Temperature science

Boiling Points Across Temperature Scales: °C, °F, K & °R

The same boiling water reads 100, 212, 373.15 or 671.67 depending on the scale - Here is every common boiling point translated across all four.
Last reviewed: 2026-07-17
Boiling Points Across Temperature Scales - illustration

Water’s boiling point on the four scales

At standard sea-level pressure, pure water boils at:

  • 100°C (Celsius)
  • 212°F (Fahrenheit)
  • 373.15 K (Kelvin)
  • 671.67 °R (Rankine)

Why those particular numbers?

The Celsius scale was literally built around this event: 0 for freezing, 100 for boiling, a clean century between the two anchor points. Fahrenheit arrives at 212 by historical accident, which puts exactly 180 Fahrenheit degrees between freezing (32°F) and boiling - half a circle, which some historians suspect was no accident at all.

Kelvin and Rankine simply shift their sibling scales down to absolute zero: K = °C + 273.15, and °R = °F + 459.67. Translate any reading yourself with the Celsius to Fahrenheit and Celsius to Kelvin converters.

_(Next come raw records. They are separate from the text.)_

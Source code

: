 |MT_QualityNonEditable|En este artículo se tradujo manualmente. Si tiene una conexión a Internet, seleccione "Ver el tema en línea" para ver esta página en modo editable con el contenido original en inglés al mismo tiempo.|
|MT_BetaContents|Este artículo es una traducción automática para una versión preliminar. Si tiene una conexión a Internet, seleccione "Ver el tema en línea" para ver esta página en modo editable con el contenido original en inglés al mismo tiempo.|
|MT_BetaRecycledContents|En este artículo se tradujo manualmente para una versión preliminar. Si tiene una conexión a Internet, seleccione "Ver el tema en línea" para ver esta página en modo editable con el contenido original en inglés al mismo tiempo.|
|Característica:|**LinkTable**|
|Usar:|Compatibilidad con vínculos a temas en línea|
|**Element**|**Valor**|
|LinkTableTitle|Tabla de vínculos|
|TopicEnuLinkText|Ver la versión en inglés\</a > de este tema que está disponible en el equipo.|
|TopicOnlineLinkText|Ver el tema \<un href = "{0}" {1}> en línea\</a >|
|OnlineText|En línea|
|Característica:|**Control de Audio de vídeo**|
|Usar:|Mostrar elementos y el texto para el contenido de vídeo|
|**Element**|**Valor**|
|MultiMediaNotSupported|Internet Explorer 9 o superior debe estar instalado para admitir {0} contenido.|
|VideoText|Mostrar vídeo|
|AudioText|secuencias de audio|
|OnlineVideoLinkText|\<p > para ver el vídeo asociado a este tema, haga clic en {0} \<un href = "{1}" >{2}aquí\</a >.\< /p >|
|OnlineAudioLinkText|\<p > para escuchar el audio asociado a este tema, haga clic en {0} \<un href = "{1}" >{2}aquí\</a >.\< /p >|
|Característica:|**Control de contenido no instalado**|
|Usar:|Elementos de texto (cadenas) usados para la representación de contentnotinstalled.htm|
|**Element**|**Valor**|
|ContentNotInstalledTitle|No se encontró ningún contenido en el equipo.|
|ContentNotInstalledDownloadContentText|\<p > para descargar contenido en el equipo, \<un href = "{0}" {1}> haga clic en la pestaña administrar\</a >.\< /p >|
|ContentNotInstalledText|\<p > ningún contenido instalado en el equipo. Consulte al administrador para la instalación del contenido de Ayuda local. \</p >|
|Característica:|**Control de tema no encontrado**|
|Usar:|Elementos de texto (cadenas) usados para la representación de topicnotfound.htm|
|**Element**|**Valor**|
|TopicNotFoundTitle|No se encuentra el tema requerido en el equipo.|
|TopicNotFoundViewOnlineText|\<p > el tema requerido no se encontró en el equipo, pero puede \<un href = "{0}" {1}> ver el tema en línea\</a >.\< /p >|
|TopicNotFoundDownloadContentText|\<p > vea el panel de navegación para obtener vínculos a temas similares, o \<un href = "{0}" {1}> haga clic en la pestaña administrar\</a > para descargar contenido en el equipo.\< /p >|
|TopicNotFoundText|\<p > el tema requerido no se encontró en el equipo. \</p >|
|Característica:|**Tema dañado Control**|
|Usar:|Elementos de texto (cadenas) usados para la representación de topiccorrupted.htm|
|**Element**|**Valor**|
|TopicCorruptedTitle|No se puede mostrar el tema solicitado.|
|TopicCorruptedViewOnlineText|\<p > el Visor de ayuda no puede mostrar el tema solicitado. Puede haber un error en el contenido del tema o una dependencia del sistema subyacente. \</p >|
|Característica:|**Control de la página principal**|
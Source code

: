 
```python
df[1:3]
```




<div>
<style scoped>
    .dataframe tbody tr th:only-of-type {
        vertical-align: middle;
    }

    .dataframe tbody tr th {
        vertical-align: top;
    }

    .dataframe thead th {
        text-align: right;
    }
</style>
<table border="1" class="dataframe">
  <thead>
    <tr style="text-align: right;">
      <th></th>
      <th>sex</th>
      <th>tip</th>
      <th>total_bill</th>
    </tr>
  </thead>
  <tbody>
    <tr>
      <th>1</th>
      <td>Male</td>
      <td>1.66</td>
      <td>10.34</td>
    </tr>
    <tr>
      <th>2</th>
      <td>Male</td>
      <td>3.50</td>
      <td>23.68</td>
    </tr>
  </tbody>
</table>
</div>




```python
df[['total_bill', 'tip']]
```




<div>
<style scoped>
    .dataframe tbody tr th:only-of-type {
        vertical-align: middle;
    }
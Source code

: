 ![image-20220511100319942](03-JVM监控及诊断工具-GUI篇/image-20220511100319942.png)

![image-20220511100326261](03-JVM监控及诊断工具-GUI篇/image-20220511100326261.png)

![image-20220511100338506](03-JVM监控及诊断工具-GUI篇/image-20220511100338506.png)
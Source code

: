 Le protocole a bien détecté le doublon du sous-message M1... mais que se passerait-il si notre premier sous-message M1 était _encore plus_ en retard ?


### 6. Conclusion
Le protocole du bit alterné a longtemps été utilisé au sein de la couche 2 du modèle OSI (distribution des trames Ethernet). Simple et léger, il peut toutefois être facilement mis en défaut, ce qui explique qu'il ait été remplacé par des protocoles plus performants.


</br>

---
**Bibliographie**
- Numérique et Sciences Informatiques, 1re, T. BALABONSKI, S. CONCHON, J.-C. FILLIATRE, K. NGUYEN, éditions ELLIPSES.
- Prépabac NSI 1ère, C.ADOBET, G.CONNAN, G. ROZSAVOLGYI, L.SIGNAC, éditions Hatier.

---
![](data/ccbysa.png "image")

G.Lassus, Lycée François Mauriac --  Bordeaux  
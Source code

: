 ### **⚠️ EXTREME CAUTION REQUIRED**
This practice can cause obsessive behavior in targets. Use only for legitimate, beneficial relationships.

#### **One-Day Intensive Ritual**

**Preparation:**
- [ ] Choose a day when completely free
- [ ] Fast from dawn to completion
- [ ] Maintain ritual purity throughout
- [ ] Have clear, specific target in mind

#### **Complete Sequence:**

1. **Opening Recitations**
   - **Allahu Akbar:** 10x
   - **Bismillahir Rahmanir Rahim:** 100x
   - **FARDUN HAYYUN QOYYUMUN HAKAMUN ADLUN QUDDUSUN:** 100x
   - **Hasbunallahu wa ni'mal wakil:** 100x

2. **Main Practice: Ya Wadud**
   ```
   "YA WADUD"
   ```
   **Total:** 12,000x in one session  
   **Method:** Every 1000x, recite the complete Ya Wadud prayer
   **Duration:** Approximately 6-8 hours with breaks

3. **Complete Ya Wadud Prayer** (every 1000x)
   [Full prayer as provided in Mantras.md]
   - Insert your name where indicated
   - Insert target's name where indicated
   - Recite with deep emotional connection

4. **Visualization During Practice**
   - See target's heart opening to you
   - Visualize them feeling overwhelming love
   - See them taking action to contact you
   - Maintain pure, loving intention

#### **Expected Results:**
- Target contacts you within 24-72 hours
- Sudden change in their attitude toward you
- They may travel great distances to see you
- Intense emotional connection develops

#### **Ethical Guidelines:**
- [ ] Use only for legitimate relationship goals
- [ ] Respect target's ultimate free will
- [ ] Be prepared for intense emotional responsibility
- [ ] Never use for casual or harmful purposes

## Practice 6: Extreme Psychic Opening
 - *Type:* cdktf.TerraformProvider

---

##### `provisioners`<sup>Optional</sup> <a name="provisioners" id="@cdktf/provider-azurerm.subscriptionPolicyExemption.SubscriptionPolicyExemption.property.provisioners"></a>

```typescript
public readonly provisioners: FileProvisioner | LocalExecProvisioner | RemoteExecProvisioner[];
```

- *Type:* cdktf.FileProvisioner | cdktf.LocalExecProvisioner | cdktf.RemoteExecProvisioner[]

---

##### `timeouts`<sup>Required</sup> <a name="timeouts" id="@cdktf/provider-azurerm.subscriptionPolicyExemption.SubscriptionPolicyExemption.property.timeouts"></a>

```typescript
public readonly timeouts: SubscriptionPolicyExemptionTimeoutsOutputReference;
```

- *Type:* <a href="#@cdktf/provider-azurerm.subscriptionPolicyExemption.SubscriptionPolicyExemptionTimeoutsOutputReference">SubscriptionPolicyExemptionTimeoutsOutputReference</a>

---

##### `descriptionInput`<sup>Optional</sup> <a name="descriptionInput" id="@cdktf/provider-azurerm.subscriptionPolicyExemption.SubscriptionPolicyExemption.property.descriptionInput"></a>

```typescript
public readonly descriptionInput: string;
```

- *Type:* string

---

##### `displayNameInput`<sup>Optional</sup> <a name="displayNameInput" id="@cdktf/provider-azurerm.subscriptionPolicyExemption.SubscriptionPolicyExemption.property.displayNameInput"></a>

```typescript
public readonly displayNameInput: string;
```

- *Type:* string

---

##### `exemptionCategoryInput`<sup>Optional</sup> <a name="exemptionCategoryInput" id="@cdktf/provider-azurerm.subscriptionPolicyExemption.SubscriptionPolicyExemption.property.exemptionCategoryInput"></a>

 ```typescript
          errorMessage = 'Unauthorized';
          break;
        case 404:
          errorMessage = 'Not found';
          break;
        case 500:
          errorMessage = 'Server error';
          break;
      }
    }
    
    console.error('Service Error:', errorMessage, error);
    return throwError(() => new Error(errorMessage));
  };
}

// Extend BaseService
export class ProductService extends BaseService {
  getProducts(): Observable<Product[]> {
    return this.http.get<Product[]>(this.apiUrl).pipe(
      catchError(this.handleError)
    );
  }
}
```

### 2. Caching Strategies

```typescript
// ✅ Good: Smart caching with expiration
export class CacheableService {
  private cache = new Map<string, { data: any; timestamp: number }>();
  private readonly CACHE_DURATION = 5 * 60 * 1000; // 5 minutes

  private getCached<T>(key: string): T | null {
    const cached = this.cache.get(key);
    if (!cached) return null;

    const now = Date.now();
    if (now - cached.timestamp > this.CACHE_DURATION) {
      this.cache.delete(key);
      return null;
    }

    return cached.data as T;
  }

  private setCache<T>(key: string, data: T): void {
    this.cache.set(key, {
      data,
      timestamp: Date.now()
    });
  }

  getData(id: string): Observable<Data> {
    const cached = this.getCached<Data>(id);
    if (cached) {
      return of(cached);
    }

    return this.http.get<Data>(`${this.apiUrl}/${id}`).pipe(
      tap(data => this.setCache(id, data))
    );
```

Boiling points of common substances across scales

Every liquid has its own boiling point, and lining them up across scales shows just how wide the range is - from helium boiling a few degrees above absolute zero to tungsten holding out past 5,500°C.

Boiling points at standard pressure across the four temperature scales
SubstanceCelsiusFahrenheitKelvinRankineNotes
Liquid helium-268.93°C-452.07°F4.22 K7.6 °RColdest boiling point of any element
Liquid nitrogen-195.79°C-320.42°F77.36 K139.25 °RBoils on contact with room air
Ethanol78.37°C173.07°F351.52 K632.74 °RBoils before water, which is why stills work
Water100°C212°F373.15 K671.67 °RAt sea-level pressure
Mercury356.73°C674.11°F629.88 K1,133.78 °RCeiling for old mercury thermometers
Table salt1,465°C2,669°F1,738.15 K3,128.67 °RMolten salt boils white-hot
Iron2,862°C5,183.6°F3,135.15 K5,643.27 °R
Tungsten5,555°C10,031°F5,828.15 K10,490.67 °RHighest boiling point of any element

Why boiling points move with pressure

A liquid boils when its vapor pressure matches the pressure pushing down on it, so less air pressure means an earlier boil. In Denver at 5,280 ft, water boils near 203°F (95°C); on Everest it boils around 160°F (71°C), too cool to brew proper tea. A pressure cooker runs the trick in reverse, raising the boiling point to about 250°F (121°C) to cook food faster.

The full altitude table, plus cooking adjustments, lives in our guide to the boiling point of water. For the other end of the kettle, see freezing points in different temperature scales.

Boiling points beyond Earth

Boiling depends on pressure, so the same water boils at wildly different temperatures across the solar system:

  • Mount Everest (8,849 m): about 160°F (71°C) - tea brewed at the summit is famously weak.
  • Commercial aircraft cabins (pressurized to ~8,000 ft): water boils near 197°F (92°C), one reason airline coffee struggles.
  • Mars: the atmosphere is so thin that water boils at roughly 50°F (10°C) - liquid water and warm days cannot coexist there.
  • Hard vacuum: water boils at any temperature, then the evaporation chills the remainder until it freezes - boiling and freezing at once.

The pressure side of this story lives in our barometric pressure guide.

Frequently asked questions

What is the boiling point of water on Mars?
Around 50°F (10°C) at typical Martian surface pressure - so any liquid water that warms past a chilly spring day immediately boils away. That is why Mars missions look for ice, not lakes.
Which everyday substance boils below room temperature?
Butane boils at 31°F (-0.5°C), which is why a lighter hisses out gas at room temperature, and diethyl ether boils at 94°F (34.6°C) - below body temperature.
What is the boiling point of water in Kelvin?
373.15 K at standard sea-level pressure - that is 100°C, 212°F, or 671.67 degrees Rankine.
Why is boiling 212°F on the Fahrenheit scale?
Fahrenheit set his zero at a brine mixture and pegged body temperature near 96°F. Once the scale was standardized against water, freezing landed on 32°F and boiling on 212°F - a tidy 180 degrees apart.
Which element has the highest boiling point?
Tungsten, at about 5,555°C (10,031°F) - one reason it survived as the filament metal in incandescent bulbs. Helium has the lowest, boiling at -268.93°C, barely four degrees above absolute zero.